Exercise aim: The expected answer comprises all lines from the entries that contain the string "current".

Data records:
************
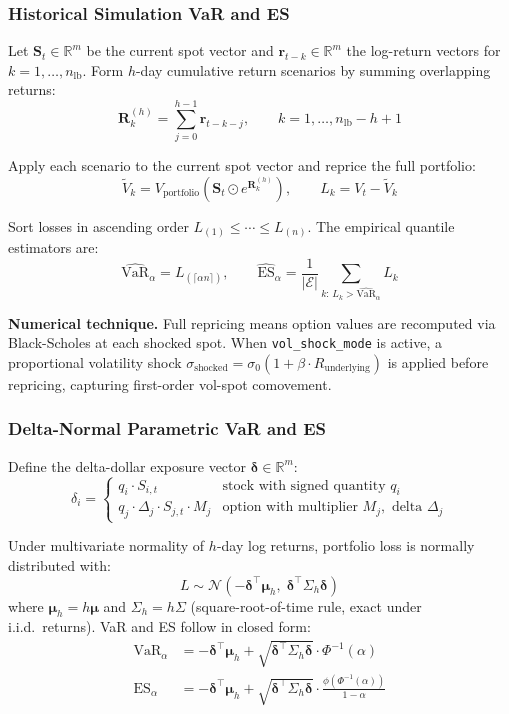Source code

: \documentclass[11pt]{article}
\newcommand{\code}[1]{\texttt{#1}}
\begin{document}
\subsubsection{Historical Simulation VaR and ES}

Let $\mathbf{S}_t \in \mathbb{R}^m$ be the current spot vector and
$\mathbf{r}_{t-k} \in \mathbb{R}^m$ the log-return vectors for
$k=1,\ldots,n_{\mathrm{lb}}$.  Form $h$-day cumulative return scenarios
by summing overlapping returns:
\[
\mathbf{R}_k^{(h)} = \sum_{j=0}^{h-1} \mathbf{r}_{t-k-j},
\qquad k = 1,\ldots,n_{\mathrm{lb}}-h+1
\]

Apply each scenario to the current spot vector and reprice the full
portfolio:
\[
\tilde{V}_k = V_{\text{portfolio}}\!\left(\mathbf{S}_t \odot e^{\mathbf{R}_k^{(h)}}\right),
\qquad L_k = V_t - \tilde{V}_k
\]

Sort losses in ascending order $L_{(1)} \leq \cdots \leq L_{(n)}$.
The empirical quantile estimators are:
\[
\widehat{\mathrm{VaR}}_\alpha = L_{(\lceil\alpha n\rceil)},
\qquad
\widehat{\mathrm{ES}}_\alpha
  = \frac{1}{|\mathcal{E}|}\sum_{k:\,L_k>\widehat{\mathrm{VaR}}_\alpha} L_k
\]

\textbf{Numerical technique.}  Full repricing means option values are
recomputed via Black-Scholes at each shocked spot.  When
\code{vol\_shock\_mode} is active, a proportional volatility shock
$\sigma_{\text{shocked}} = \sigma_0(1 + \beta \cdot R_{\text{underlying}})$
is applied before repricing, capturing first-order vol-spot comovement.

\subsubsection{Delta-Normal Parametric VaR and ES}

Define the delta-dollar exposure vector $\boldsymbol{\delta}\in\mathbb{R}^m$:
\[
\delta_i = \begin{cases}
  q_i \cdot S_{i,t}
    & \text{stock with signed quantity }q_i\\
  q_j \cdot \Delta_j \cdot S_{j,t} \cdot M_j
    & \text{option with multiplier }M_j,\text{ delta }\Delta_j
\end{cases}
\]

Under multivariate normality of $h$-day log returns, portfolio loss is
normally distributed with:
\[
L \sim \mathcal{N}\!\left(
  -\boldsymbol{\delta}^\top\boldsymbol{\mu}_h,\;
  \boldsymbol{\delta}^\top\Sigma_h\boldsymbol{\delta}
\right)
\]
where $\boldsymbol{\mu}_h = h\boldsymbol{\mu}$ and $\Sigma_h = h\Sigma$
(square-root-of-time rule, exact under i.i.d.\ returns).  VaR and ES
follow in closed form:
\begin{align}
\mathrm{VaR}_\alpha
  &= -\boldsymbol{\delta}^\top\boldsymbol{\mu}_h
     + \sqrt{\boldsymbol{\delta}^\top\Sigma_h\boldsymbol{\delta}}
       \cdot\Phi^{-1}(\alpha) \label{eq:pvar}\\
\mathrm{ES}_\alpha
  &= -\boldsymbol{\delta}^\top\boldsymbol{\mu}_h
     + \sqrt{\boldsymbol{\delta}^\top\Sigma_h\boldsymbol{\delta}}
       \cdot\frac{\phi\!\left(\Phi^{-1}(\alpha)\right)}{1-\alpha}
       \label{eq:pes}
\end{align}
\end{document}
************
Response to the task:
Let $\mathbf{S}_t \in \mathbb{R}^m$ be the current spot vector and
Apply each scenario to the current spot vector and reprice the full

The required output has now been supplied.